In diesem Workshop hatten wir uns vorgenommen »gemeinsam zu landen«. D.h. wir haben mit vielen Methoden gearbeitet, die Teilnehmer*innen von kritischen weiß seinsworkshops darin zu unterstützen, emotional stabiler in die Auseinandersetzung mit dem eigenen weiß sein zu gehen und seine Funktion in der Geschichte und Gegenwart rassistischen Denkens kritisch zu hinterfragen. Dadurch machen diese Methoden es weniger wahrscheinlich, dass die typischen Abwehr- und Ausweichreaktionen, welche Diskussionen um Rassismus häufig begleiten, das Geschehen bestimmen. Und sie tragen dazu bei, die Kommunikation im Workshop liebevoller und effektiver zu gestalten. Drei dieser Methoden werde ich in diesem Text vorstellen, doch zunächst: Was ist kritisches weiß sein und warum sind Trainings dazu so herausfordernd?
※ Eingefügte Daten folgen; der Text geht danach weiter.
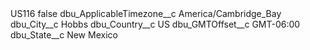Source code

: <?xml version="1.0" encoding="UTF-8"?>
<CustomMetadata xmlns="http://soap.sforce.com/2006/04/metadata" xmlns:xsi="http://www.w3.org/2001/XMLSchema-instance" xmlns:xsd="http://www.w3.org/2001/XMLSchema">
    <label>US116</label>
    <protected>false</protected>
    <values>
        <field>dbu_ApplicableTimezone__c</field>
        <value xsi:type="xsd:string">America/Cambridge_Bay</value>
    </values>
    <values>
        <field>dbu_City__c</field>
        <value xsi:type="xsd:string">Hobbs</value>
    </values>
    <values>
        <field>dbu_Country__c</field>
        <value xsi:type="xsd:string">US</value>
    </values>
    <values>
        <field>dbu_GMTOffset__c</field>
        <value xsi:type="xsd:string">GMT-06:00</value>
    </values>
    <values>
        <field>dbu_State__c</field>
        <value xsi:type="xsd:string">New Mexico</value>
    </values>
</CustomMetadata>
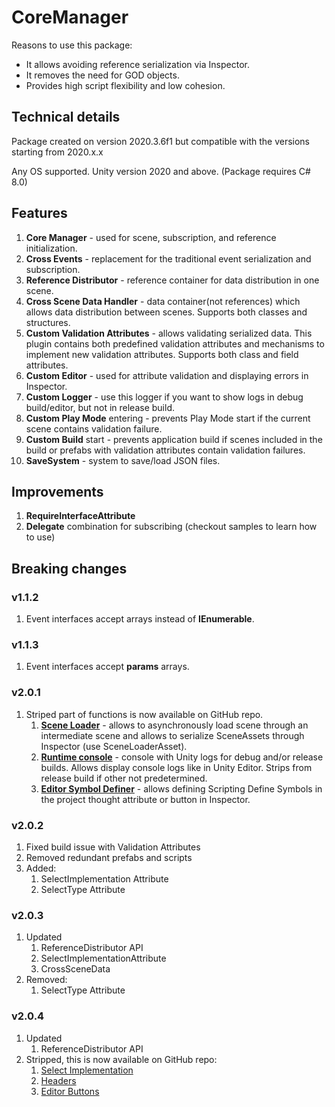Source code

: # CoreManager

Reasons to use this package:

- It allows avoiding reference serialization via Inspector.
- It removes the need for GOD objects.
- Provides high script flexibility and low cohesion.

## Technical details

Package created on version 2020.3.6f1 but compatible with the versions starting from 2020.x.x

Any OS supported. Unity version 2020 and above. (Package requires C# 8.0)

## Features

1. <b>Core Manager</b> - used for scene, subscription, and reference initialization.
2. <b>Cross Events</b> - replacement for the traditional event serialization and subscription.
3. <b>Reference Distributor</b> - reference container for data distribution in one scene.
4. <b>Cross Scene Data Handler</b> - data container(not references) which allows data distribution between scenes.
   Supports both classes and structures.
5. <b>Custom Validation Attributes</b> - allows validating serialized data. This plugin contains both predefined
   validation attributes and mechanisms to implement new validation attributes. Supports both class and field
   attributes.
6. <b>Custom Editor</b> - used for attribute validation and displaying errors in Inspector.
7. <b>Custom Logger</b> - use this logger if you want to show logs in debug build/editor, but not in release build.
8. <b>Custom Play Mode</b> entering - prevents Play Mode start if the current scene contains validation failure.
9. <b>Custom Build</b> start - prevents application build if scenes included in the build or prefabs with validation
   attributes contain validation failures.
10. <b>SaveSystem</b> - system to save/load JSON files.

## Improvements

1. <b>RequireInterfaceAttribute</b>
2. <b>Delegate</b> combination for subscribing (checkout samples to learn how to use)

## Breaking changes

### v1.1.2

1. Event interfaces accept arrays instead of <b>IEnumerable</b>.

### v1.1.3

1. Event interfaces accept <b>params</b> arrays.

### v2.0.1

1. Striped part of functions is now available on GitHub repo.
   1. <b>[Scene Loader]</b> - allows to asynchronously load scene through an intermediate scene and allows to serialize
      SceneAssets through Inspector (use SceneLoaderAsset).
   2. <b>[Runtime console]</b> - console with Unity logs for debug and/or release builds. Allows display console logs
      like in Unity Editor. Strips from release build if other not predetermined.
   3. <b>[Editor Symbol Definer]</b> - allows defining Scripting Define Symbols in the project thought attribute or
      button in Inspector.

### v2.0.2

1. Fixed build issue with Validation Attributes
2. Removed redundant prefabs and scripts
3. Added:
   1. SelectImplementation Attribute
   2. SelectType Attribute

### v2.0.3

1. Updated
   1. ReferenceDistributor API
   2. SelectImplementationAttribute
   3. CrossSceneData
2. Removed:
   1. SelectType Attribute

### v2.0.4

1. Updated
   1. ReferenceDistributor API
2. Stripped, this is now available on GitHub repo:
   1. [Select Implementation]
   2. [Headers]
   3. [Editor Buttons]

[Scene Loader]: https://github.com/uurha/AdvancedSceneManagement

[Runtime console]: https://github.com/uurha/UnityConsole

[Editor Symbol Definer]: https://github.com/uurha/EditorSymbolDefiner

[Select Implementation]: https://github.com/uurha/BetterAttributes

[Headers]: https://github.com/uurha/BetterAttributes

[Editor Buttons]: https://github.com/uurha/BetterAttributes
Was ist kritisches weiß sein?
Die Kategorie weiß als Bezeichnung einer ›Hautfarbe‹ hat in der Geschichte des europäischen Kolonialismus und Rassismus eine zentrale Rolle gespielt. Denker der europäischen Aufklärung benutzten sie, um die Existenz und Überlegenheit einer ›weißen Rasse‹ zu behaupten. So ließen sich bereits bestehende koloniale Ausbeutungsprozesse begründen und rechtfertigen. kritisches weiß sein ist ein Oberbegriff für interdisziplinäre Forschungen, die sich kritisch mit dieser kolonial-rassistischen Geschichte und ihrem Fortwirken in der Gegenwart beschäftigen. kritisches weiß sein ist ursprünglich kein akademisches Wissen. Es ist, so habe ich es zum ersten Mal von der interdisziplinären Künstlerin, Autorin und Psychologin Grada Kilomba gelernt, Schwarzes Erfahrungswissen und Teil der Geschichte Schwarzer Kultur- und Wissensproduktion. Denn Schwarze Menschen waren im Zuge des europäischen Kolonialismus darauf angewiesen, das Verhalten weißer Menschen zu analysieren, zu deuten und vorherzusagen. Sie entwickelten ein Wissensarchiv über weiß sein. Nur so konnten sie in einem System weißer Dominanz überleben.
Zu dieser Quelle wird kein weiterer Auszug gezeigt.